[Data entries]
—————

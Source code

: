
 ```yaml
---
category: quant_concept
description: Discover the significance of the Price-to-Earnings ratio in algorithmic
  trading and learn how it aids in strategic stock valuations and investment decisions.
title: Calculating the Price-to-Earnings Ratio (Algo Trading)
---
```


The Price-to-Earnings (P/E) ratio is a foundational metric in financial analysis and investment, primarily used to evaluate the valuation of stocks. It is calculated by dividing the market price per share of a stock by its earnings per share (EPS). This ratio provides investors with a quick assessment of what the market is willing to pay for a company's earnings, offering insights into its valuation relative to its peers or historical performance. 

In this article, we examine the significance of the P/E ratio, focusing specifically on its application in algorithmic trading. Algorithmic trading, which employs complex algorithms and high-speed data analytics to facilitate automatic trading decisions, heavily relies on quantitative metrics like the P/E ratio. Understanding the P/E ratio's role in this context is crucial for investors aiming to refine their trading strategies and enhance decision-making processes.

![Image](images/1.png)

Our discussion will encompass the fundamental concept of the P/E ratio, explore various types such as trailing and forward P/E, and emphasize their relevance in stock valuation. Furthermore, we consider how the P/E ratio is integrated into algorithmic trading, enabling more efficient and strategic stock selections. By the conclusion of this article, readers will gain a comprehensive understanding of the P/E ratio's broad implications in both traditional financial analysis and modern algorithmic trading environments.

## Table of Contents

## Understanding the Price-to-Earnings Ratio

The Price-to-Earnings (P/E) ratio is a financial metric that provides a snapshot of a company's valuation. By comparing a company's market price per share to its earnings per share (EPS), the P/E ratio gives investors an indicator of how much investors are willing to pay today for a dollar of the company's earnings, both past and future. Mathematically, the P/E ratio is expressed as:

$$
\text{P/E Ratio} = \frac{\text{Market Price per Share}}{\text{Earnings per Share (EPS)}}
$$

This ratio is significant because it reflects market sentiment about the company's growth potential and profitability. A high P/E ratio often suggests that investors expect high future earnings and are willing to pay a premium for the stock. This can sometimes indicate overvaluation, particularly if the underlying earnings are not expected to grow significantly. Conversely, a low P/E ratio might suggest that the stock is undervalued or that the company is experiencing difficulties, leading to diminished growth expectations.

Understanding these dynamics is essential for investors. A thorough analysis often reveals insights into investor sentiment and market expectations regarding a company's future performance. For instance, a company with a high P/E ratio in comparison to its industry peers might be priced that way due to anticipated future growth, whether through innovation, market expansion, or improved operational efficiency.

—————

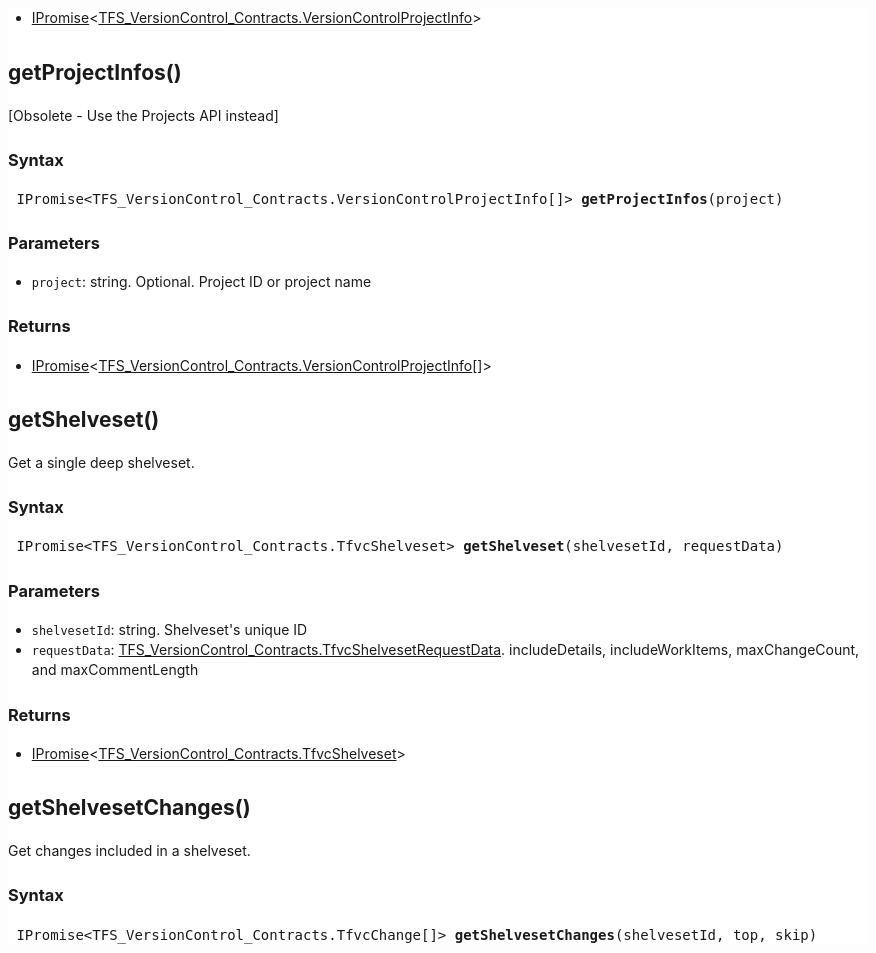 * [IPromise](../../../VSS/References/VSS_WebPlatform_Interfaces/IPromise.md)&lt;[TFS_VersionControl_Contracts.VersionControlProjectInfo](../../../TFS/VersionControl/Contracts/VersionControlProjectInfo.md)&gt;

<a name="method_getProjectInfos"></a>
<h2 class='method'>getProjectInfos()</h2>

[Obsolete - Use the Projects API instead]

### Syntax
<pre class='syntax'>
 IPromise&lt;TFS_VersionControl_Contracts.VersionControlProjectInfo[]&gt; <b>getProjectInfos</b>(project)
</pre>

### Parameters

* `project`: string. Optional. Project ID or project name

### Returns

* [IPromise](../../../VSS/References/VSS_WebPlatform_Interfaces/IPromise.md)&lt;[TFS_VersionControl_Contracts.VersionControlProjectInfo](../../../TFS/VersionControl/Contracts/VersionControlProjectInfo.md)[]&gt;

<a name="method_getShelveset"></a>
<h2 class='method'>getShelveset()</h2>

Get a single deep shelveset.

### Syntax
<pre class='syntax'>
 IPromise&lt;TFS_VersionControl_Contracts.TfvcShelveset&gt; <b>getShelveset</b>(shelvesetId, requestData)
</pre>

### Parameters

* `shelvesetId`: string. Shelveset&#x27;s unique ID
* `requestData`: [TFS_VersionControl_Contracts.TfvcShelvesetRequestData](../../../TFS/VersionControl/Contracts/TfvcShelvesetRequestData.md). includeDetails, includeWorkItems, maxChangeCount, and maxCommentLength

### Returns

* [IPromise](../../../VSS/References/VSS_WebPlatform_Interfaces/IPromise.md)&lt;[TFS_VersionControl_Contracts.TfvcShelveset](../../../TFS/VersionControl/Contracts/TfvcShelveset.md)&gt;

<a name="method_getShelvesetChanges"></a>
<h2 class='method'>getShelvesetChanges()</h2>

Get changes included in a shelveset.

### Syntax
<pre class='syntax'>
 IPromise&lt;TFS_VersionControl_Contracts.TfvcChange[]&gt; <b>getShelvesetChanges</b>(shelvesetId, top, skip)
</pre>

—————

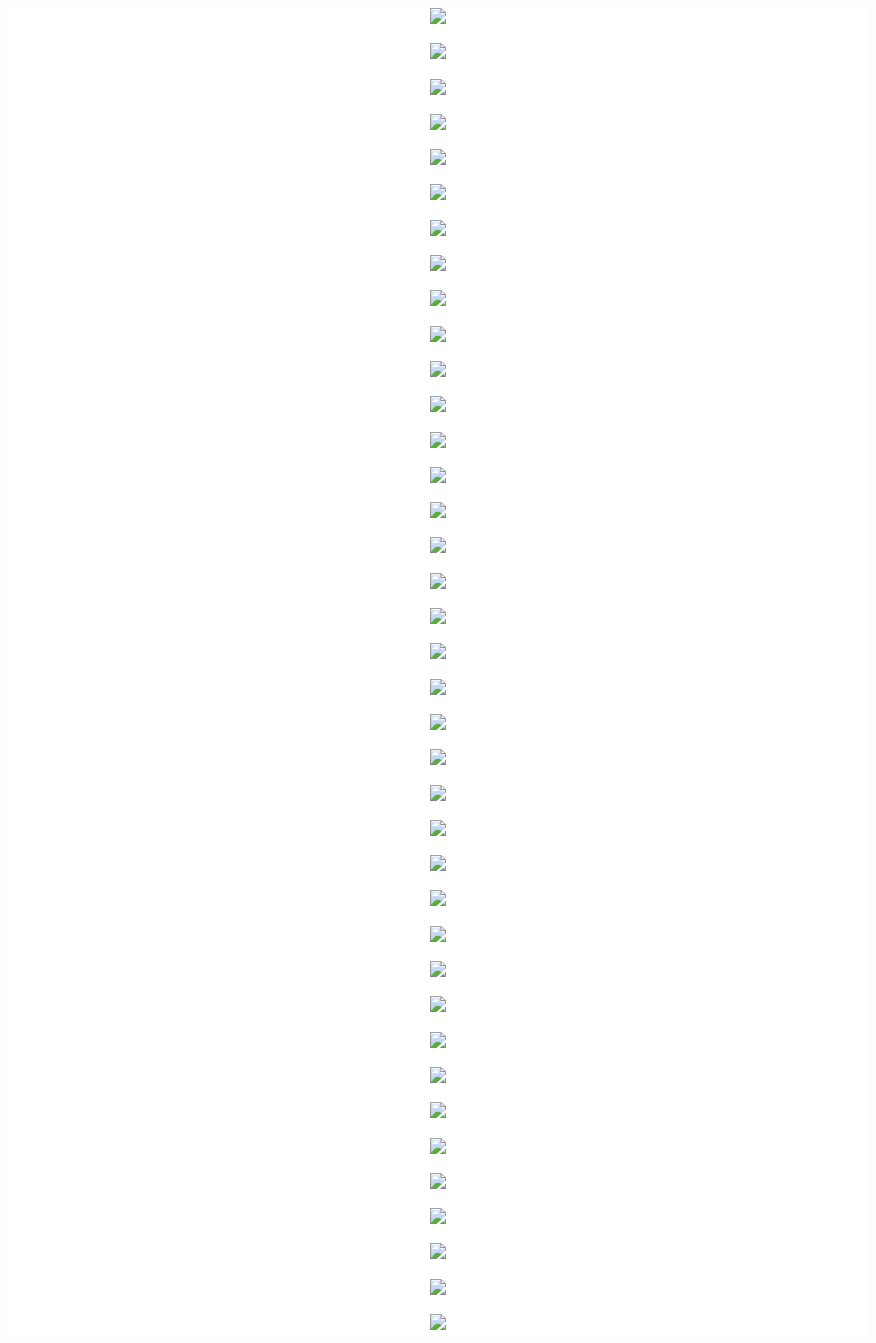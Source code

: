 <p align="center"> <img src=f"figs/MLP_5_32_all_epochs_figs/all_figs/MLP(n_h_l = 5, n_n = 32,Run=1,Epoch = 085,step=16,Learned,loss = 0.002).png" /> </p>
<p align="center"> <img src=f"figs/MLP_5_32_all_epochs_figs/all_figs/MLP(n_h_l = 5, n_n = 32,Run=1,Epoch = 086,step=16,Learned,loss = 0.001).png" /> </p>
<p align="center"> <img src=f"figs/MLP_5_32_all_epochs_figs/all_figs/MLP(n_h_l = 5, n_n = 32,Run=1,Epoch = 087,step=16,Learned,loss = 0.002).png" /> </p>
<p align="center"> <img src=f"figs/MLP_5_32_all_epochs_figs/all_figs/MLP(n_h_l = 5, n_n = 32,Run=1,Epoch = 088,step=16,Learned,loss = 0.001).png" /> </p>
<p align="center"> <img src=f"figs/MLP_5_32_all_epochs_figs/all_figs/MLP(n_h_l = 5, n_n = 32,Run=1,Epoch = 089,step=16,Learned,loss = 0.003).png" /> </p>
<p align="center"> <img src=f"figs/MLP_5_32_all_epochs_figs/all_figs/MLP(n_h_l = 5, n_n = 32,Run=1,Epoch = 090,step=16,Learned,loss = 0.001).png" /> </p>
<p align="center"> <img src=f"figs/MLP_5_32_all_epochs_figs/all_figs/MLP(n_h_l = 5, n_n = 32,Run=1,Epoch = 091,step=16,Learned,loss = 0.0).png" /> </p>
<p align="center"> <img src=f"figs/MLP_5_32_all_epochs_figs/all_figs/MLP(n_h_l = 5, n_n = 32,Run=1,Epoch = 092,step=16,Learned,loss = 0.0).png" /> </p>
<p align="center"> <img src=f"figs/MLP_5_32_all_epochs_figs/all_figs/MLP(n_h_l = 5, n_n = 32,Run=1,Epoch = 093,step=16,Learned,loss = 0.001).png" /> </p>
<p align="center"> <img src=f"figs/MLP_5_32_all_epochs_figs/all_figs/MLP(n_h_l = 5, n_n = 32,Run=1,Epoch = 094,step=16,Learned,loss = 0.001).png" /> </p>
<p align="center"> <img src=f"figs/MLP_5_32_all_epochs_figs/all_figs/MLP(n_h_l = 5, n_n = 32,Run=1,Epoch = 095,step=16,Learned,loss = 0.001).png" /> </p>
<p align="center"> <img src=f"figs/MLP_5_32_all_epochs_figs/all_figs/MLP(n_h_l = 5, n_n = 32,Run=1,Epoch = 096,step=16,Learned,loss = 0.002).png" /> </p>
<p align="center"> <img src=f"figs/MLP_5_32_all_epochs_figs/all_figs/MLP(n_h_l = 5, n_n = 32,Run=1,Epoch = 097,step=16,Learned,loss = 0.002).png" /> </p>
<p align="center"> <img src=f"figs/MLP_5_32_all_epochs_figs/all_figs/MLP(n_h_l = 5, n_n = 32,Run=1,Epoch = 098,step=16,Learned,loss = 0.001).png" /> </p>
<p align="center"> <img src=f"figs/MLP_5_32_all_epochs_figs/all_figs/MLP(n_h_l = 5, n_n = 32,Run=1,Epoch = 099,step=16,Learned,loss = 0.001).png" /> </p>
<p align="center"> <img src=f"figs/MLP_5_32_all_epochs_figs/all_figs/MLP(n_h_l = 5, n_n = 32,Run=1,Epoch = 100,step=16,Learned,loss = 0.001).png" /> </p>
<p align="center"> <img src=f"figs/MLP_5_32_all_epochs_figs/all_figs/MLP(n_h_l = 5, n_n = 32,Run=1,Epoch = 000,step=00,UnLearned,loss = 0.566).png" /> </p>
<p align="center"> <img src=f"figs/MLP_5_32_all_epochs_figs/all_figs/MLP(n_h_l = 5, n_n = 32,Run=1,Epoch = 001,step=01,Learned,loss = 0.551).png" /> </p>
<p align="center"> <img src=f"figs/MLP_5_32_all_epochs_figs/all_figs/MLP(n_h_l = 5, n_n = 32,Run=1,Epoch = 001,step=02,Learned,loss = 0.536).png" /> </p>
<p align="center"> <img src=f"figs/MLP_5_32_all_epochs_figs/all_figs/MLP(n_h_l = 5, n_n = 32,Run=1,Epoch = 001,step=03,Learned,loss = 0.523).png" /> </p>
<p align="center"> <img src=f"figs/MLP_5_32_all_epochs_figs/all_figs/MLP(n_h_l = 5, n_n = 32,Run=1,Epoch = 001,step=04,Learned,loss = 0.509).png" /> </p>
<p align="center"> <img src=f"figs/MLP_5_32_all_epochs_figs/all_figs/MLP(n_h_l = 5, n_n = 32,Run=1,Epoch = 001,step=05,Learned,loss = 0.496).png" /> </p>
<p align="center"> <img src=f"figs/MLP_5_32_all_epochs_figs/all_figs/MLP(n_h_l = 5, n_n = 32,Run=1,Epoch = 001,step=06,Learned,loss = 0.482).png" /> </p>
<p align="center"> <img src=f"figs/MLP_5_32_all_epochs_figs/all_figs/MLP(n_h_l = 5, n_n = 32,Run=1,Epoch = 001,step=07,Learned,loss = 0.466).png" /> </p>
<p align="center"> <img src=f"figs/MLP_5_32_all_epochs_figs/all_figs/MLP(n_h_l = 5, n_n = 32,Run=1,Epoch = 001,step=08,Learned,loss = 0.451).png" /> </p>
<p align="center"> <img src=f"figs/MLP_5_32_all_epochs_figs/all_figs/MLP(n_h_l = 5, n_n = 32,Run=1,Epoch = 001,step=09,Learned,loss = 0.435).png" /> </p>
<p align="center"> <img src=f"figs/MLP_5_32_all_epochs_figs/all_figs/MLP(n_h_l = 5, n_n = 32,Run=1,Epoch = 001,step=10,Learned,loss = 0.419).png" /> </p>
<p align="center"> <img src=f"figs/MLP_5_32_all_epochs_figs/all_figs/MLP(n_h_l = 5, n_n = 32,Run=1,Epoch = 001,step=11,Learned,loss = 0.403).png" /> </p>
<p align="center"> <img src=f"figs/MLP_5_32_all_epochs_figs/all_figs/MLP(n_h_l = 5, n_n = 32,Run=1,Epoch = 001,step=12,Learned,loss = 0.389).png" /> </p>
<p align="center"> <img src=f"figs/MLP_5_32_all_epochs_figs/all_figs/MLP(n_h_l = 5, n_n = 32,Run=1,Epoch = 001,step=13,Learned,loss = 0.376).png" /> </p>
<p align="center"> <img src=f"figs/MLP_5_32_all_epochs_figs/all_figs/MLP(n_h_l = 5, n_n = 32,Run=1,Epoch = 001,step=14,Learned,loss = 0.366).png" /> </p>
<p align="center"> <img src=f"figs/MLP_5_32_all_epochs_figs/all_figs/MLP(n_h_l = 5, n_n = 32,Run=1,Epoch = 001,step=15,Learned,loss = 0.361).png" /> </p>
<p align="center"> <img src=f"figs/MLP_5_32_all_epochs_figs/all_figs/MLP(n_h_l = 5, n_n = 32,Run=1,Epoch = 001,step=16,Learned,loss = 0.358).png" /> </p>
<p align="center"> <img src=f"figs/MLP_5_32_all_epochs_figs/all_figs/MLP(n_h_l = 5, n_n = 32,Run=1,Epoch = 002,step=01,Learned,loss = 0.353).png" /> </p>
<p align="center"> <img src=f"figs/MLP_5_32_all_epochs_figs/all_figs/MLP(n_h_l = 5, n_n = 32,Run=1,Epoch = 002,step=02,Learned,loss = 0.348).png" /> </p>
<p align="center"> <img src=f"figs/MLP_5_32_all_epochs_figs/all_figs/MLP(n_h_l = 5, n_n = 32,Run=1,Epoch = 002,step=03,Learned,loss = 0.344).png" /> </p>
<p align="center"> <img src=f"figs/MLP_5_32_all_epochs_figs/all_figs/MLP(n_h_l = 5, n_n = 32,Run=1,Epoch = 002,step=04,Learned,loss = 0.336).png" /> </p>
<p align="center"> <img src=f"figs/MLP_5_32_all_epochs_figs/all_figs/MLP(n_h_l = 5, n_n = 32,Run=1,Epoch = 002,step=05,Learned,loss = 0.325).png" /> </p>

—————

◆ YOUR GOAL:
Look through the entries above and report each line where the string "requestData" occurs.

◆ RESPONSE TO THE TASK:
 IPromise&lt;TFS_VersionControl_Contracts.TfvcShelveset&gt; <b>getShelveset</b>(shelvesetId, requestData)
* `requestData`: [TFS_VersionControl_Contracts.TfvcShelvesetRequestData](../../../TFS/VersionControl/Contracts/TfvcShelvesetRequestData.md). includeDetails, includeWorkItems, maxChangeCount, and maxCommentLength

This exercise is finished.